Ms. Lee says she had two proffer sessions with the government, including
one before she was indicted. According to Ms. Lee, “[t]he government promised
that if Lee cooperated, no information given to them was to be used to indict Lee.”
Ms. Lee alleged that at the proffer session “prior” to her indictment, she gave the
government information pertaining to the bank fraud scheme. (Emphasis
removed.) She said she “explained how her photo came to be in the hands of the
‘bank fraudster’ and [] identified [her coconspirator] from the bank surveillance
photos.”1 She also said she “gave detailed information about the [bank fraud]

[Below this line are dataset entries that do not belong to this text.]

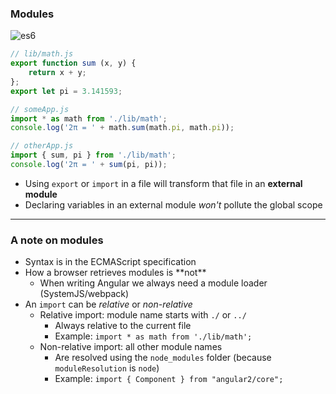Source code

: ### Modules

![es6](img/es6.png)<!-- .element class="emblem"  -->

```typescript
// lib/math.js
export function sum (x, y) {
	return x + y;
};
export let pi = 3.141593;

// someApp.js
import * as math from './lib/math';
console.log('2π = ' + math.sum(math.pi, math.pi));

// otherApp.js
import { sum, pi } from './lib/math';
console.log('2π = ' + sum(pi, pi));
```

* Using `export` or `import` in a file will transform that file in an **external module**
* Declaring variables in an external module *won't* pollute the global scope

---

### A note on modules

* Syntax is in the ECMAScript specification
* <!-- .element class="fragment"-->How a browser retrieves modules is **not**
	* When writing Angular we always need a module loader (SystemJS/webpack)
* An<!-- .element class="fragment"--> `import` can be *relative* or *non-relative*
	* Relative<!-- .element class="fragment"--> import: module name starts with `./` or `../`
		* Always relative to the current file
		* Example: `import * as math from './lib/math';`
	* Non-relative <!-- .element class="fragment"-->import: all other module names
		* Are resolved using the `node_modules` folder (because `moduleResolution` is `node`)
		* Example: `import { Component } from "angular2/core";`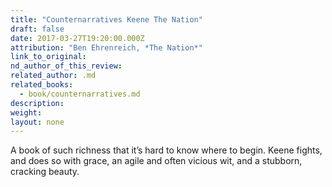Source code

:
 ```yaml
---
title: "Counternarratives Keene The Nation"
draft: false
date: 2017-03-27T19:20:00.000Z
attribution: "Ben Ehrenreich, *The Nation*"
link_to_original:
nd_author_of_this_review:
related_author: .md
related_books:
  - book/counternarratives.md
description:
weight:
layout: none
---
```

A book of such richness that it’s hard to know where to begin. Keene fights, and does so with grace, an agile and often vicious wit, and a stubborn, cracking beauty.

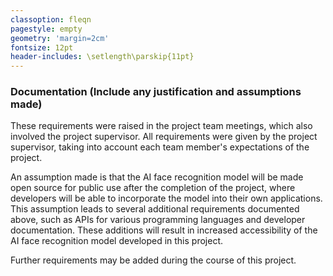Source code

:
 ```yaml
---
classoption: fleqn
pagestyle: empty
geometry: 'margin=2cm'
fontsize: 12pt
header-includes: \setlength\parskip{11pt}
---
```


### Documentation (Include any justification and assumptions made)

These requirements were raised in the project team meetings, which also involved the project supervisor. All requirements were given by the project supervisor, taking into account each team member's expectations of the project.

An assumption made is that the AI face recognition model will be made open source for public use after the completion of the project, where developers will be able to incorporate the model into their own applications. This assumption leads to several additional requirements documented above, such as APIs for various programming languages and developer documentation. These additions will result in increased accessibility of the AI face recognition model developed in this project.

Further requirements may be added during the course of this project.
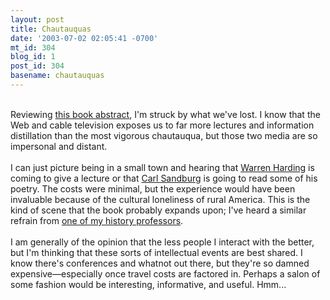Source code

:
 ```yaml
---
layout: post
title: Chautauquas
date: '2003-07-02 02:05:41 -0700'
mt_id: 304
blog_id: 1
post_id: 304
basename: chautauquas
---
```

<br />Reviewing <a href="http://www.system.missouri.edu/upress/fall2002/schultz.htm">this book abstract</a>, I'm struck by what we've lost. I know that the Web and cable television exposes us to far more lectures and information distillation than the most vigorous chautauqua, but those two media are so impersonal and distant.<br /><br />I can just picture being in a small town and hearing that <a href="http://www.bartleby.com/124/pres46.html">Warren Harding</a> is coming to give a lecture or that <a href="http://www.bartleby.com/people/Sandburg.html">Carl Sandburg</a> is going to read some of his poetry. The costs were minimal, but the experience would have been invaluable because of the cultural loneliness of rural America. This is the kind of scene that the book probably expands upon; I've heard a similar refrain from <a href="http://www.asu.edu/upfd/teachmo/smith.html">one of my history professors</a>.<br /><br />I am generally of the opinion that the less people I interact with the better, but I'm thinking that these sorts of intellectual events are best shared. I know there's conferences and whatnot out there, but they're so damned expensive&#x2014;especially once travel costs are factored in. Perhaps a salon of some fashion would be interesting, informative, and useful. Hmm...<br /><br /><br />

incident, [including] the locations and whatever [she] knew about [her
coconspirator’s] associates.” (Emphasis removed.) Ms. Lee alleged that the
1
Count Two charged Ms. Lee with aiding and abetting bank fraud by participating in a
scheme to defraud Flagstar Bank by depositing a counterfeit check. As the presentence
investigation report explained, Ms. Lee did not personally open the fraudulent account at
Flagstar Bank. Rather, a coconspirator opened the checking account using a fraudulent driver’s
license that “bore a photograph of [Ms. Lee]” and contained the biographical information of a
third person whose identity Ms. Lee had stolen.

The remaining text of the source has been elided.